I hope your retreat turns out okay (at least you have some good books and your bike along)–sometimes these work things can be a drag. Does this mean when you get back you’re on your summer vacation? Something to look forward to afterwards!
ugh. Work retreats. NOT a fan of them. But you are so right – the anticipation of them is generally much worse than the events themselves. See you when you get back!
I feel for you. It’s bad enough to have to attend, but to be obliged into enthusiasm is insult to injury.
I have read The Razor’s Edge, and actually I really enjoyed it. I loved all that searching for life’s meaning through different philosophies stuff, and I was entertained by the awkward, dislikeable women characters and the dodgy narrator, Uncle Whatsisname – Eliot, isn’t it? But mostly I liked it because I think Maugham writes beautiful sentences. I could be too easily pleased.

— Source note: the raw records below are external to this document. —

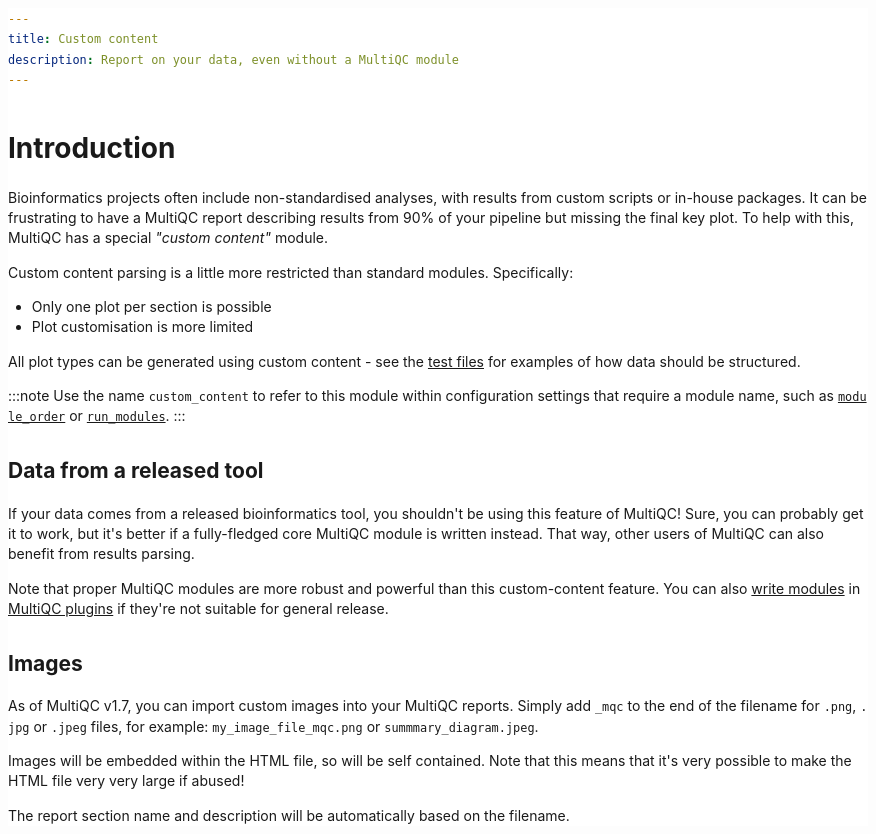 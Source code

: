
 ```yaml
---
title: Custom content
description: Report on your data, even without a MultiQC module
---
```


# Introduction

Bioinformatics projects often include non-standardised analyses, with results from custom
scripts or in-house packages. It can be frustrating to have a MultiQC report describing
results from 90% of your pipeline but missing the final key plot. To help with this,
MultiQC has a special _"custom content"_ module.

Custom content parsing is a little more restricted than standard modules. Specifically:

- Only one plot per section is possible
- Plot customisation is more limited

All plot types can be generated using custom content - see the
[test files](https://github.com/MultiQC/test-data/tree/main/data/custom_content)
for examples of how data should be structured.

:::note
Use the name `custom_content` to refer to this module within configuration
settings that require a module name, such as [`module_order`](../reports/customisation.md#order-of-modules) or
[`run_modules`](../reports/customisation.md#removing-modules-or-sections).
:::

## Data from a released tool

If your data comes from a released bioinformatics tool, you shouldn't be using this
feature of MultiQC! Sure, you can probably get it to work, but it's better if a
fully-fledged core MultiQC module is written instead. That way, other users of MultiQC
can also benefit from results parsing.

Note that proper MultiQC modules are more robust and powerful than this custom-content
feature. You can also [write modules](../development/modules.md)
in [MultiQC plugins](../development/plugins.md) if they're not suitable for
general release.

## Images

As of MultiQC v1.7, you can import custom images into your MultiQC reports.
Simply add `_mqc` to the end of the filename for `.png`, `.jpg` or `.jpeg` files, for example:
`my_image_file_mqc.png` or `summmary_diagram.jpeg`.

Images will be embedded within the HTML file, so will be self contained.
Note that this means that it's very possible to make the HTML file very very large if abused!

The report section name and description will be automatically based on the filename.
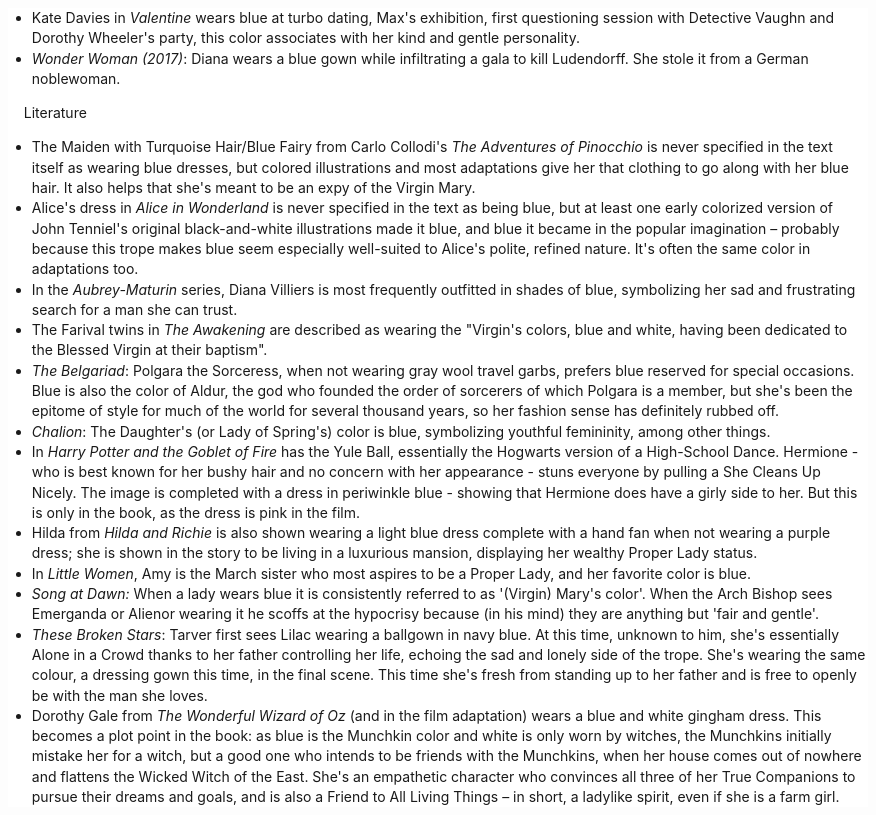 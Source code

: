 -   Kate Davies in _Valentine_ wears blue at turbo dating, Max's exhibition, first questioning session with Detective Vaughn and Dorothy Wheeler's party, this color associates with her kind and gentle personality.
-   _Wonder Woman (2017)_: Diana wears a blue gown while infiltrating a gala to kill Ludendorff. She stole it from a German noblewoman.

    Literature 

-   The Maiden with Turquoise Hair/Blue Fairy from Carlo Collodi's _The Adventures of Pinocchio_ is never specified in the text itself as wearing blue dresses, but colored illustrations and most adaptations give her that clothing to go along with her blue hair. It also helps that she's meant to be an expy of the Virgin Mary.
-   Alice's dress in _Alice in Wonderland_ is never specified in the text as being blue, but at least one early colorized version of John Tenniel's original black-and-white illustrations made it blue, and blue it became in the popular imagination – probably because this trope makes blue seem especially well-suited to Alice's polite, refined nature. It's often the same color in adaptations too.
-   In the _Aubrey-Maturin_ series, Diana Villiers is most frequently outfitted in shades of blue, symbolizing her sad and frustrating search for a man she can trust.
-   The Farival twins in _The Awakening_ are described as wearing the "Virgin's colors, blue and white, having been dedicated to the Blessed Virgin at their baptism".
-   _The Belgariad_: Polgara the Sorceress, when not wearing gray wool travel garbs, prefers blue reserved for special occasions. Blue is also the color of Aldur, the god who founded the order of sorcerers of which Polgara is a member, but she's been the epitome of style for much of the world for several thousand years, so her fashion sense has definitely rubbed off.
-   _Chalion_: The Daughter's (or Lady of Spring's) color is blue, symbolizing youthful femininity, among other things.
-   In _Harry Potter and the Goblet of Fire_ has the Yule Ball, essentially the Hogwarts version of a High-School Dance. Hermione - who is best known for her bushy hair and no concern with her appearance - stuns everyone by pulling a She Cleans Up Nicely. The image is completed with a dress in periwinkle blue - showing that Hermione does have a girly side to her. But this is only in the book, as the dress is pink in the film.
-   Hilda from _Hilda and Richie_ is also shown wearing a light blue dress complete with a hand fan when not wearing a purple dress; she is shown in the story to be living in a luxurious mansion, displaying her wealthy Proper Lady status.
-   In _Little Women_, Amy is the March sister who most aspires to be a Proper Lady, and her favorite color is blue.
-   _Song at Dawn:_ When a lady wears blue it is consistently referred to as '(Virgin) Mary's color'. When the Arch Bishop sees Emerganda or Alienor wearing it he scoffs at the hypocrisy because (in his mind) they are anything but 'fair and gentle'.
-   _These Broken Stars_: Tarver first sees Lilac wearing a ballgown in navy blue. At this time, unknown to him, she's essentially Alone in a Crowd thanks to her father controlling her life, echoing the sad and lonely side of the trope. She's wearing the same colour, a dressing gown this time, in the final scene. This time she's fresh from standing up to her father and is free to openly be with the man she loves.
-   Dorothy Gale from _The Wonderful Wizard of Oz_ (and in the film adaptation) wears a blue and white gingham dress. This becomes a plot point in the book: as blue is the Munchkin color and white is only worn by witches, the Munchkins initially mistake her for a witch, but a good one who intends to be friends with the Munchkins, when her house comes out of nowhere and flattens the Wicked Witch of the East. She's an empathetic character who convinces all three of her True Companions to pursue their dreams and goals, and is also a Friend to All Living Things – in short, a ladylike spirit, even if she is a farm girl.
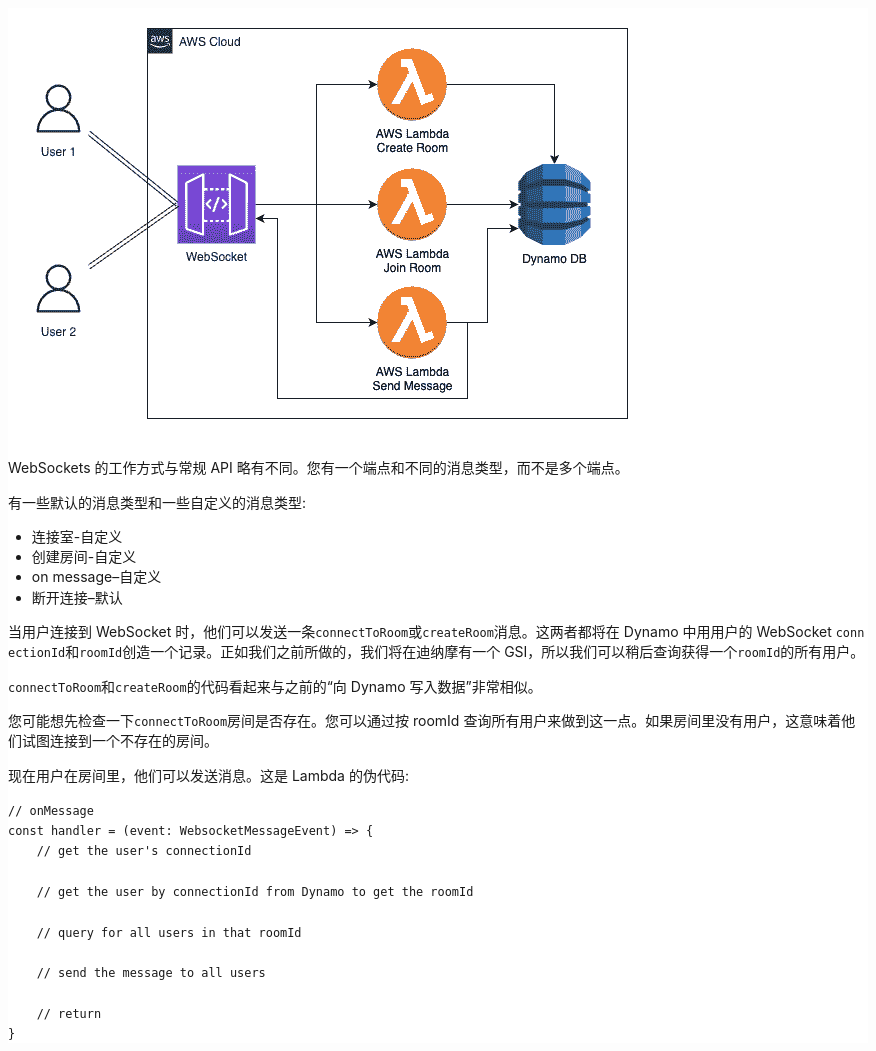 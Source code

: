 ![ch5-live-chat.drawio](img/c23974adca64e00e9a6de17b9bf7e80c.png)

WebSockets 的工作方式与常规 API 略有不同。您有一个端点和不同的消息类型，而不是多个端点。

有一些默认的消息类型和一些自定义的消息类型:

*   连接室-自定义
*   创建房间-自定义
*   on message–自定义
*   断开连接–默认

当用户连接到 WebSocket 时，他们可以发送一条`connectToRoom`或`createRoom`消息。这两者都将在 Dynamo 中用用户的 WebSocket `connectionId`和`roomId`创造一个记录。正如我们之前所做的，我们将在迪纳摩有一个 GSI，所以我们可以稍后查询获得一个`roomId`的所有用户。

`connectToRoom`和`createRoom`的代码看起来与之前的“向 Dynamo 写入数据”非常相似。

您可能想先检查一下`connectToRoom`房间是否存在。您可以通过按 roomId 查询所有用户来做到这一点。如果房间里没有用户，这意味着他们试图连接到一个不存在的房间。

现在用户在房间里，他们可以发送消息。这是 Lambda 的伪代码:

```
// onMessage
const handler = (event: WebsocketMessageEvent) => {
    // get the user's connectionId

    // get the user by connectionId from Dynamo to get the roomId

    // query for all users in that roomId

    // send the message to all users

    // return
}
```

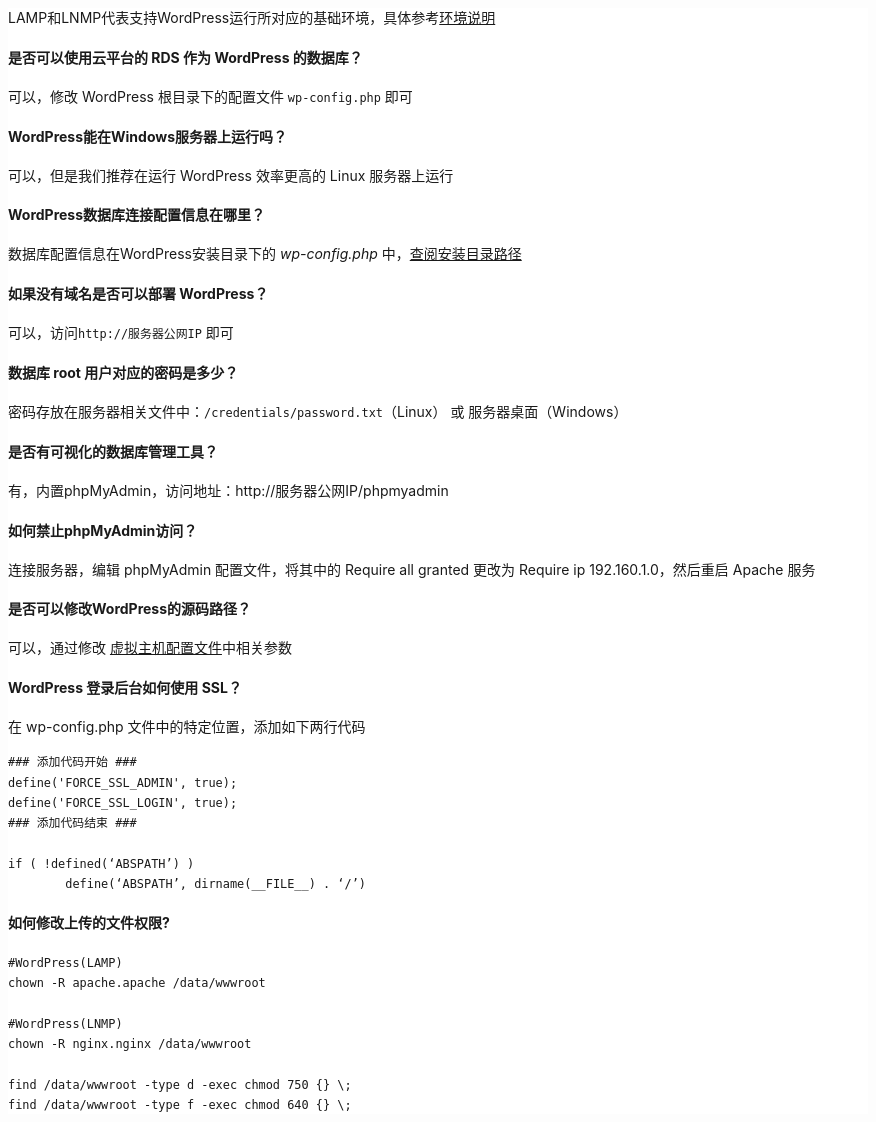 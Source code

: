 LAMP和LNMP代表支持WordPress运行所对应的基础环境，具体参考[环境说明](/zh/admin-runtime.html)

#### 是否可以使用云平台的 RDS 作为 WordPress 的数据库？

可以，修改 WordPress 根目录下的配置文件 `wp-config.php` 即可

#### WordPress能在Windows服务器上运行吗？

可以，但是我们推荐在运行 WordPress 效率更高的 Linux 服务器上运行

#### WordPress数据库连接配置信息在哪里？

数据库配置信息在WordPress安装目录下的 *wp-config.php* 中，[查阅安装目录路径](/zh/stack-components.md#wordpress)

#### 如果没有域名是否可以部署 WordPress？

可以，访问`http://服务器公网IP` 即可

#### 数据库 root 用户对应的密码是多少？

密码存放在服务器相关文件中：`/credentials/password.txt`（Linux） 或 服务器桌面（Windows）

#### 是否有可视化的数据库管理工具？

有，内置phpMyAdmin，访问地址：http://服务器公网IP/phpmyadmin

#### 如何禁止phpMyAdmin访问？

连接服务器，编辑 phpMyAdmin 配置文件，将其中的 Require all granted 更改为 Require ip 192.160.1.0，然后重启 Apache 服务

#### 是否可以修改WordPress的源码路径？

可以，通过修改 [虚拟主机配置文件](/zh/stack-components.md#wordpress路径)中相关参数

#### WordPress 登录后台如何使用 SSL？

在 wp-config.php 文件中的特定位置，添加如下两行代码

```
### 添加代码开始 ###
define('FORCE_SSL_ADMIN', true);
define('FORCE_SSL_LOGIN', true);
### 添加代码结束 ###

if ( !defined(‘ABSPATH’) )
        define(‘ABSPATH’, dirname(__FILE__) . ‘/’)
```


#### 如何修改上传的文件权限?

```shell
#WordPress(LAMP)
chown -R apache.apache /data/wwwroot

#WordPress(LNMP)
chown -R nginx.nginx /data/wwwroot

find /data/wwwroot -type d -exec chmod 750 {} \;
find /data/wwwroot -type f -exec chmod 640 {} \;
```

I hope your week goes by fast and you can find little times to escape before then! See you when you get back!
Anne Fadiman’s Ex Libris is one of my favorite books about books.
Hope the retreat is going well! And, hope you can sneak in some reading time too 🙂
I read The Razor’s Edge years ago, maybe even in my late teens or early twenties, and I remember loving it. I’ve long been a WSM fan, and this is one of my favs. It is probably one of the most existential/philosophical of his novels.
I hope you are getting to the end of the retreat now. I read Razor’s Edge quite recently and I think of all Maugham’s books that I have read, it is the one I liked least. I simply could not find a way into it. And I agree, it is weird.
Biblibio — I found the beginning a little slow too, but with me, I enjoyed the beginning more than the end. It started out odd and intriguing and went downhill from there. I’ll post more on the book soon.
Verbivore — I did enjoy the retreat after all, and I just finished the Fadiman book last night and will post on it fairly soon. It was really enjoyable!
Stefanie — Larry is a strange character. I came to like him over time, but for me, it was the narrator I couldn’t ever warm up to. Things do come clearer at the end, but by that point I wasn’t enjoying it much.
Danielle — the retreat ended up being fun, and now I’m sort of on my vacation. I have an online class to teach, but still it feels like a huge break, as I don’t have to drive to campus anymore. Yay!
Courtney — fortunately this retreat was different than most work retreats, I think, and I did end up having fun. I think next year I may even be able to avoid the dread!
Litlove — generally I love the philosophical stuff too, but this time it didn’t work for me. I had trouble with the dodgy narrator — mostly because I couldn’t quite see him as amusing and came to find him more and more annoying over time. It might be a matter of expectations — the narrator claims to be Maugham himself, and so I set out wanting to like and trust him and just couldn’t. I agree that Elliot is a great character!
Debby — the week DID go by fast, and now I’m so grateful to be home and comfortable again! I’ll see you soon!
Mike B. — I read Ex Libris a while back and loved it too. I wouldn’t mind reading it again.
Iliana — well, I didn’t sneak in much reading time, but I did get a chance to ride my bike twice, and that was comforting. I just couldn’t settle down enough to read. But I’m home now and can read all I like.
Arti — I’m a Maugham fan too, but this one won’t be my favorite. I’m intrigued by all the religious stuff, but for me the book just didn’t come together very well. But I will continue to read Maugham because I’m sure this one is an aberration for me.
Musings — yes, it’s hard to find a way into it. It felt disjointed and all over the place. I had trouble with the narrator, who claims to be Maugham, but whom I hope is very different from Maugham, because I didn’t like him very much.